*** Block opens ***

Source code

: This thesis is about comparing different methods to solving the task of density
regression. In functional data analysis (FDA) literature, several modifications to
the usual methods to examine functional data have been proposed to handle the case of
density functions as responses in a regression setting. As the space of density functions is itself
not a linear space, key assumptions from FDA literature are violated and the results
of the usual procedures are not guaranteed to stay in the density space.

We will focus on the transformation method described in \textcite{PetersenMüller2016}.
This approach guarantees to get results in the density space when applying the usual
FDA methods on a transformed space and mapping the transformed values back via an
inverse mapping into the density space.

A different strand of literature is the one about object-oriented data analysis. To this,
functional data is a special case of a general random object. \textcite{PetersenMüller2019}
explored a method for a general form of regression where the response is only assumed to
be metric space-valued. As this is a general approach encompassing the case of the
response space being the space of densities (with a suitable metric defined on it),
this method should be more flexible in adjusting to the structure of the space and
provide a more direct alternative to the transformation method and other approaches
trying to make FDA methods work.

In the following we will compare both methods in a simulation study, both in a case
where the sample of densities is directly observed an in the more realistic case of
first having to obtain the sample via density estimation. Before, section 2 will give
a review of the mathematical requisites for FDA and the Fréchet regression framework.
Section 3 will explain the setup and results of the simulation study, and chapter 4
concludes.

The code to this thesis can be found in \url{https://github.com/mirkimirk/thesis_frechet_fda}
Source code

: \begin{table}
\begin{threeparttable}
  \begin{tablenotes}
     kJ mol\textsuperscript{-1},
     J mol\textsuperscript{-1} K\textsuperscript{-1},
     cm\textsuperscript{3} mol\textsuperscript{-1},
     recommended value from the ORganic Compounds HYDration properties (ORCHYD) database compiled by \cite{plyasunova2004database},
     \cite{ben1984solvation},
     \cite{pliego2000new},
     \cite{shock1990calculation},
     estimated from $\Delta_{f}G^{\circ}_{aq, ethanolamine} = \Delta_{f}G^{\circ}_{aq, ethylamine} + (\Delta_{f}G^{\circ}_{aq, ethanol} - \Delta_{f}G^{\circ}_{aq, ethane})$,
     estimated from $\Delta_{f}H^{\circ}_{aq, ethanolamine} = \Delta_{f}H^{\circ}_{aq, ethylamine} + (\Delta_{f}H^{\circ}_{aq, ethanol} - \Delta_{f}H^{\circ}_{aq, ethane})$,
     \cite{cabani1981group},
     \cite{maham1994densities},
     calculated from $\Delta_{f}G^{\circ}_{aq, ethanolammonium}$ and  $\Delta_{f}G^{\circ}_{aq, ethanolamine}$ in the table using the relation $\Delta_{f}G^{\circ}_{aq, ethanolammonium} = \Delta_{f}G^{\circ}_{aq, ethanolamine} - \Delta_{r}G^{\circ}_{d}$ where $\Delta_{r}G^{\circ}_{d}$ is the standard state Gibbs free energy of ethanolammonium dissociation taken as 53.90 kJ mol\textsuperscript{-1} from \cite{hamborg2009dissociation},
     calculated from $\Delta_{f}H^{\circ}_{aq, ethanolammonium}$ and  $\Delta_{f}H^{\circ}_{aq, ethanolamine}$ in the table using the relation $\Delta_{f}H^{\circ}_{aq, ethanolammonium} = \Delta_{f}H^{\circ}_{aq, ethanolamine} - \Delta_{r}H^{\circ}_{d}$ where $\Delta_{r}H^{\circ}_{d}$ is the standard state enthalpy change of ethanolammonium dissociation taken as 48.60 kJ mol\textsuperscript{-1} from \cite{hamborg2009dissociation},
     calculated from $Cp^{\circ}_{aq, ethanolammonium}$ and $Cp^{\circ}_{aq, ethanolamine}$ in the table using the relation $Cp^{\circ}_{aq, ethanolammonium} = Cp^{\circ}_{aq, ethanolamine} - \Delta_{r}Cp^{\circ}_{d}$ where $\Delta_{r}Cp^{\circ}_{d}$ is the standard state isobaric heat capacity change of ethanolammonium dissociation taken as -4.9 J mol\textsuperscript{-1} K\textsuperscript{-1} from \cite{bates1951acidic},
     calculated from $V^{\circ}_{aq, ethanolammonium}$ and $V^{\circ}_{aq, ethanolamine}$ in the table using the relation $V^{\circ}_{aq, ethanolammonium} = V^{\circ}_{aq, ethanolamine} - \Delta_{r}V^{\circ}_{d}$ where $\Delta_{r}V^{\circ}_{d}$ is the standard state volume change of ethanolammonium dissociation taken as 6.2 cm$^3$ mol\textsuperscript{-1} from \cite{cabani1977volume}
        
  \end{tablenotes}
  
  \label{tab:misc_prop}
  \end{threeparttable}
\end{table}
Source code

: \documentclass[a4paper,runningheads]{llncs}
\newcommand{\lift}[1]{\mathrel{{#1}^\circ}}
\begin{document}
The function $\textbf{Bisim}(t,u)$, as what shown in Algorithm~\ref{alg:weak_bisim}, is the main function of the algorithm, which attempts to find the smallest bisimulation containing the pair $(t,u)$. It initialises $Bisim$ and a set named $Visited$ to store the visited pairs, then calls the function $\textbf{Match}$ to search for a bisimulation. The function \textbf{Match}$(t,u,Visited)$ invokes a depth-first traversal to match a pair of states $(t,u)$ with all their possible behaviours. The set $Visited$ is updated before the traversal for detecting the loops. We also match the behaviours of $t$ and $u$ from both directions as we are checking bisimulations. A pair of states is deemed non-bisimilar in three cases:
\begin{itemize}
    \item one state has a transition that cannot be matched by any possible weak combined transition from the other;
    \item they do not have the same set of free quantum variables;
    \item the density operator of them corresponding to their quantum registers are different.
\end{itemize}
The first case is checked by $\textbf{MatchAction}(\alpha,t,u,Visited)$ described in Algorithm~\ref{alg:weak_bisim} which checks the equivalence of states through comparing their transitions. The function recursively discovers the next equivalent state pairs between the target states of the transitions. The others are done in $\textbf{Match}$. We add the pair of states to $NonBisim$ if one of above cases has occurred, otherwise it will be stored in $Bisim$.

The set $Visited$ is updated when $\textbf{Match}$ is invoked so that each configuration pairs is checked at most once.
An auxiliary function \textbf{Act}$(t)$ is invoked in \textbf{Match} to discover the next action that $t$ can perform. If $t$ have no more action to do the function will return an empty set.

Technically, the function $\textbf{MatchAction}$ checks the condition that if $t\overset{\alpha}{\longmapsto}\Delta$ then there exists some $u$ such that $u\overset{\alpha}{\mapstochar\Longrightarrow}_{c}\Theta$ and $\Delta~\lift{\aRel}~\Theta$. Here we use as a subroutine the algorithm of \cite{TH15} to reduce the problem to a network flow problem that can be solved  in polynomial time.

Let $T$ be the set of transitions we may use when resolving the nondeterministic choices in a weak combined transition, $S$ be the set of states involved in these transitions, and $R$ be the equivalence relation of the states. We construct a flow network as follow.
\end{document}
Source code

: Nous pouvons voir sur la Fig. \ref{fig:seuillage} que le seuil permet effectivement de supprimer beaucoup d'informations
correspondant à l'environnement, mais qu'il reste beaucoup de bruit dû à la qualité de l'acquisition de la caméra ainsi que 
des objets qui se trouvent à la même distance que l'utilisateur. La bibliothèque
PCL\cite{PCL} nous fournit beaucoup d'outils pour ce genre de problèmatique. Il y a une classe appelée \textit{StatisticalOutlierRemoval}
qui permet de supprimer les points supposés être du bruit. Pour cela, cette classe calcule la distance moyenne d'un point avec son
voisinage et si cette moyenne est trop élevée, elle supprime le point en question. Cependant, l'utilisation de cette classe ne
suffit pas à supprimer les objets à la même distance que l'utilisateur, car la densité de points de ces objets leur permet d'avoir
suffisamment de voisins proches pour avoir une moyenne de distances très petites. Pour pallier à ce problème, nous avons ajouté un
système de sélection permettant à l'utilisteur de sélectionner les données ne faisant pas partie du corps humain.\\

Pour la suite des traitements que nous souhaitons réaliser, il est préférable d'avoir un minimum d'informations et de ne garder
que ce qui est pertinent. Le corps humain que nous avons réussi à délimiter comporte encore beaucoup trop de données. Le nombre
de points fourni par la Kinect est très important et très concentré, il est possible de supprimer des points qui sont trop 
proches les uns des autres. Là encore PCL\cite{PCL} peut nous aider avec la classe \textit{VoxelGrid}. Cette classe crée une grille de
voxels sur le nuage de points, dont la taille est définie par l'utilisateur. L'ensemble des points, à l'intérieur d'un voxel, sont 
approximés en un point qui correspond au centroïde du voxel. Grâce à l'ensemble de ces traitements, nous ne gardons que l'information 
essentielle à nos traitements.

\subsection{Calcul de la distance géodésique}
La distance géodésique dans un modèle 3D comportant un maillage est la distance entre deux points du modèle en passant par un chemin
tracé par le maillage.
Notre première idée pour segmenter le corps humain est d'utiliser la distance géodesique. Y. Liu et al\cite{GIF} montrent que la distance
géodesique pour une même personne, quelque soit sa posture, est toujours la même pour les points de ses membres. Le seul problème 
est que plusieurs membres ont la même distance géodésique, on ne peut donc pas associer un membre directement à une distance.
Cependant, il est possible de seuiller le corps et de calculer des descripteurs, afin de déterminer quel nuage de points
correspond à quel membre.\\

*** Block closes ***

Your goal >>
Return exactly the opening lines of the listing above, ending with the line that has "This approach guarantees".

Answer for the task >>
Source code

: This thesis is about comparing different methods to solving the task of density
regression. In functional data analysis (FDA) literature, several modifications to
the usual methods to examine functional data have been proposed to handle the case of
density functions as responses in a regression setting. As the space of density functions is itself
not a linear space, key assumptions from FDA literature are violated and the results
of the usual procedures are not guaranteed to stay in the density space.

We will focus on the transformation method described in \textcite{PetersenMüller2016}.
This approach guarantees to get results in the density space when applying the usual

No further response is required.